We are finally, and thankfully, in the final week of the awards season for the Oscars. This is the second to last of a rundown series that will also encompass Best Picture (you can find the previous Best Actress rundown here). These rundowns will have some stats, but I believe — especially in a year where the precursors have been all over the place — that context and general feeling of the mood should also be taken into account. Here’s my Best Director rundown:
Yorgos Lanthimos: The Favourite
Yorgos Lanthimos is basically the Adam Driver of the Best Director category. He’s an artist who’s been creating some fantastic work in his career — Dogtooth, The Lobster, and The Killing of a Sacred Deer — and this is the Academy’s way of honoring his accomplishments and work. With his latest film — The Favorite — being more of the mainstream variety, there’s a very good likelihood that Lanthimos will have other bites at the apple in this category past this year. Just don’t expect him to win this time around.
Adam McKay: Vice
Momentum is a hella’ of a drug. I don’t know if McKay would have been here without Annapurna making the savvy decision of holding back the embargo for reviews of Vice until after the Golden Globes and SAG nominations were announced. The film features a 66% Rotten Tomatoes score, I know RT isn’t the end all be all, and it’s rare for a film as serious as Vice to get as many nominations as it did with that kind of showing. In fact, even Mary Poppins Returns — which followed the same strategy — wilted in the end. Still, Bohemian Rhapsody made it through so maybe McKay being here isn’t a surprise. Either way, if he did win on Sunday it would send shock waves through the auditorium.

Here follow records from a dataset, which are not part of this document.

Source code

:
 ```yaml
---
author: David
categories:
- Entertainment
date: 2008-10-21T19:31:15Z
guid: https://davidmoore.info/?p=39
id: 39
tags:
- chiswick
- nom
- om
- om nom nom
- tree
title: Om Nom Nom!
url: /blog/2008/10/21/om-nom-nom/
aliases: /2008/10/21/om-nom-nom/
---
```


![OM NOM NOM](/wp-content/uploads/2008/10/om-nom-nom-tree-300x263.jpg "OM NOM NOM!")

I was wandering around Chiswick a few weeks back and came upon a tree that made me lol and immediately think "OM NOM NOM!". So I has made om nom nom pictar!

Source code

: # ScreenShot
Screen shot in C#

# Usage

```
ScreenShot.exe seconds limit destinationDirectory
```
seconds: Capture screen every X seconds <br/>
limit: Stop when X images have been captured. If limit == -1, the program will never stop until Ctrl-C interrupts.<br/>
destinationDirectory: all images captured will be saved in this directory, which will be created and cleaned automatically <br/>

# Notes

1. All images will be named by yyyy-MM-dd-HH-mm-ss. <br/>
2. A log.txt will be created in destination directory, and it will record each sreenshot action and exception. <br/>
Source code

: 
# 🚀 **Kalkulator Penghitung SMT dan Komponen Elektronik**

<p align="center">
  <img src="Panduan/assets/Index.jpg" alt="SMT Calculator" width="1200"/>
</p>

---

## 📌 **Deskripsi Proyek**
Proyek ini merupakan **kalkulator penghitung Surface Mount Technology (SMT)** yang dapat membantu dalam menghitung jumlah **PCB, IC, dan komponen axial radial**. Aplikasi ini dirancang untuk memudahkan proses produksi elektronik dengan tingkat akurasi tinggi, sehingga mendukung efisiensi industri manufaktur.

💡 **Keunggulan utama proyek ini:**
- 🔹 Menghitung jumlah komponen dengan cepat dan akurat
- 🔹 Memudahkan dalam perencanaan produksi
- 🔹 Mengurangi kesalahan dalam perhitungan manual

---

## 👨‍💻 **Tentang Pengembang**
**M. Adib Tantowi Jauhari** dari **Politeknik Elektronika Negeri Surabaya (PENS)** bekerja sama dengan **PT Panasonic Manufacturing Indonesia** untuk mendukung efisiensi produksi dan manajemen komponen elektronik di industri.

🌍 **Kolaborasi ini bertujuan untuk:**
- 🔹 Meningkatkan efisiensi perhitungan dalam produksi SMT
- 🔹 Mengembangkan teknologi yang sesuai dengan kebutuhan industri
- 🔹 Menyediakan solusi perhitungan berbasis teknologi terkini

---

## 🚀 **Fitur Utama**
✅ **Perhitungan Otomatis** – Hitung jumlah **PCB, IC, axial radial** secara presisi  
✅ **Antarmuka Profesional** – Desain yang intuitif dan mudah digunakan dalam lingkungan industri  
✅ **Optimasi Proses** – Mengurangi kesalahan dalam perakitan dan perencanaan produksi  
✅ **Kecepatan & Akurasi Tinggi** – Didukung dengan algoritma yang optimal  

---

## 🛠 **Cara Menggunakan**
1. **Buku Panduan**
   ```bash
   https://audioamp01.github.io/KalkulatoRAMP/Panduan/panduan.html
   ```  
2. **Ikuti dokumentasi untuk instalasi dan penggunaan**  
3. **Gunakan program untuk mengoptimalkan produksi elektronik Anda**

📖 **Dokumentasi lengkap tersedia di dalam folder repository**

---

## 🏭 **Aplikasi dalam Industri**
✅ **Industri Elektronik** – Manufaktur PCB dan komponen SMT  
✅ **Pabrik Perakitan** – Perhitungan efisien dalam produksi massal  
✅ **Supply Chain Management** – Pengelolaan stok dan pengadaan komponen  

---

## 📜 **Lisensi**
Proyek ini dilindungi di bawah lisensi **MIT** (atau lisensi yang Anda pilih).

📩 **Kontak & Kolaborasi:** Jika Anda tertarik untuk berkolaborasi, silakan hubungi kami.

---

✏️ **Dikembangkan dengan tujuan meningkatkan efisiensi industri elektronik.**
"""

Pawel Pawlikowski: Cold War
When Pawel Pawlikowski started shooting up the boards of a few Oscar pundits, I was surprised and incredulous. For the most part, the film had only screened for critics, at festivals, or for Academy members. Plus, it was an autobiographical Foreign Language film in black and white. I couldn’t put much stock in the Academy having the bandwidth to put two deserving foreign language candidates in one of its top prizes. And boy was I wrong. Pawlikowski showing up here is probably a very good sign for his film and could point to a significant chance of an upset in the Best Foreign Language category. If Roma wins Best Picture, the Academy could spread the wealth and hand Cold War its one Oscar of the night. But for the purposes of this category, Pawlikowski will fall into the “just happy to be here” group.
Spike Lee: BlacKkKlansman
Astoundingly, this is Spike Lee’s first year nominated for Best Director. For anyone who has followed me, you’ll know my most hated Oscar stat: No Black director has ever won Best Director. How sweet would the feeling be, if after all these years, if after the snub of Do the Right Thing, if Spike Lee somehow pulled this off. Unfortunately, I don’t think it will happen. I think we’ll have to contend with that dreaded stat for at least another year. While Lee has been nominated for every major award this season, he hasn’t won anywhere. Also, Best Director is one of his three nominations for the evening (Best Picture and Best Adapted Screenplay being the others). The Academy will most likely look to reward him in the Screenplay category.
Alfonso Cuaron: Roma
Roma represents Alfonso Cuaron’s second appearance in this category, which he won in 2014 for Gravity. Cuaron is going to win Best Director because Roma is just the best directed film here. It’s not overly complicated, yet rarely is it that simple at the Academy Awards. Cuaron has poured so much of himself into this film about his childhood nanny, that it would be a fool’s errand to expect the Academy not to bestow this honor upon him. Plus, he’s literally won every single award on the path to Sunday. There’s no one to vote against him. You can book it.